Below are the entries. Transcribe exactly the lines from the one with "Specifically, each visual" through the one with "To emphasize distinctive", ends included, and leave out all others.

(Stored records)

|---|

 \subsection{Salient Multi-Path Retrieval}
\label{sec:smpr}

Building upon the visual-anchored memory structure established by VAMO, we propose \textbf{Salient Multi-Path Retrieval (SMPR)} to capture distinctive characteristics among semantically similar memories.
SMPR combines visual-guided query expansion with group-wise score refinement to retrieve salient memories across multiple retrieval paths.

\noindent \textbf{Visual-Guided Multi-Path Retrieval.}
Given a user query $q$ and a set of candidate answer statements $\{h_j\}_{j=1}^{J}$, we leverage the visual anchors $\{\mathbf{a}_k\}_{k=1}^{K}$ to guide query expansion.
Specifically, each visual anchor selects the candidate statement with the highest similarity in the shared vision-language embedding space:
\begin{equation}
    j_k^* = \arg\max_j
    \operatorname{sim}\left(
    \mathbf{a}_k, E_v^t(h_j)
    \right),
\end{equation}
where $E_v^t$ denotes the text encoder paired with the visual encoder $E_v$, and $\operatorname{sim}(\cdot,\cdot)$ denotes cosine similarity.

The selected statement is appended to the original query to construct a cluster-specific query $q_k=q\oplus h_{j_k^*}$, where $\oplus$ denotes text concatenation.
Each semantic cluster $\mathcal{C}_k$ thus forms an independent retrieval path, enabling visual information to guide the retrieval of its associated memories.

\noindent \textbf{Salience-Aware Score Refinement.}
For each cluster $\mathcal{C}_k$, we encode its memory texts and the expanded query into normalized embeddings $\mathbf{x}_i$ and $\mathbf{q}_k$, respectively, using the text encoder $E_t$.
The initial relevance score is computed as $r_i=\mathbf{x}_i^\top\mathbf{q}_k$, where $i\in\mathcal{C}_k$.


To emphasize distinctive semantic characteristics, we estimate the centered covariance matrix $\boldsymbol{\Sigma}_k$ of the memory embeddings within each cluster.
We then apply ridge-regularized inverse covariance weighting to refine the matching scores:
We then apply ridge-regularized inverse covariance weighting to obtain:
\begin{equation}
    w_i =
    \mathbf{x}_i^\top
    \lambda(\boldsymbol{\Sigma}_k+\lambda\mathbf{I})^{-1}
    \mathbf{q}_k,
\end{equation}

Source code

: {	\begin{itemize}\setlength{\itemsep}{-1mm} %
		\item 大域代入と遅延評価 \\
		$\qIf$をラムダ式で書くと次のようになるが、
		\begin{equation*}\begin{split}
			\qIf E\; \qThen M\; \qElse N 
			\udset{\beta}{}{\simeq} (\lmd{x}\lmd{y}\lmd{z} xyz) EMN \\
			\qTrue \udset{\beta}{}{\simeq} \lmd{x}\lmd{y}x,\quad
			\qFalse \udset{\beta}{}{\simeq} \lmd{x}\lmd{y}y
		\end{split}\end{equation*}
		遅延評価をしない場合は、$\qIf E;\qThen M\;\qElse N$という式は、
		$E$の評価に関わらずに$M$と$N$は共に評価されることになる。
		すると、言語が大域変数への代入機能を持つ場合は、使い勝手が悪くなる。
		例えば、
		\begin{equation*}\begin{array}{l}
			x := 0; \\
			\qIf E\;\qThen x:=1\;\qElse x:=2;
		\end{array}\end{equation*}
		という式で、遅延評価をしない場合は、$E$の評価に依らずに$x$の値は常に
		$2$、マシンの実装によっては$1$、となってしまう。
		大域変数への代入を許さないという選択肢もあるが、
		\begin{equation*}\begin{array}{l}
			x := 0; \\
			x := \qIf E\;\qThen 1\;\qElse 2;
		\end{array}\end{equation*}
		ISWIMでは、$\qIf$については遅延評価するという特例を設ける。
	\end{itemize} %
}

|---|

Answer to this problem
Specifically, each visual anchor selects the candidate statement with the highest similarity in the shared vision-language embedding space:
\begin{equation}
    j_k^* = \arg\max_j
    \operatorname{sim}\left(
    \mathbf{a}_k, E_v^t(h_j)
    \right),
\end{equation}
where $E_v^t$ denotes the text encoder paired with the visual encoder $E_v$, and $\operatorname{sim}(\cdot,\cdot)$ denotes cosine similarity.

The selected statement is appended to the original query to construct a cluster-specific query $q_k=q\oplus h_{j_k^*}$, where $\oplus$ denotes text concatenation.
Each semantic cluster $\mathcal{C}_k$ thus forms an independent retrieval path, enabling visual information to guide the retrieval of its associated memories.

\noindent \textbf{Salience-Aware Score Refinement.}
For each cluster $\mathcal{C}_k$, we encode its memory texts and the expanded query into normalized embeddings $\mathbf{x}_i$ and $\mathbf{q}_k$, respectively, using the text encoder $E_t$.
The initial relevance score is computed as $r_i=\mathbf{x}_i^\top\mathbf{q}_k$, where $i\in\mathcal{C}_k$.


To emphasize distinctive semantic characteristics, we estimate the centered covariance matrix $\boldsymbol{\Sigma}_k$ of the memory embeddings within each cluster.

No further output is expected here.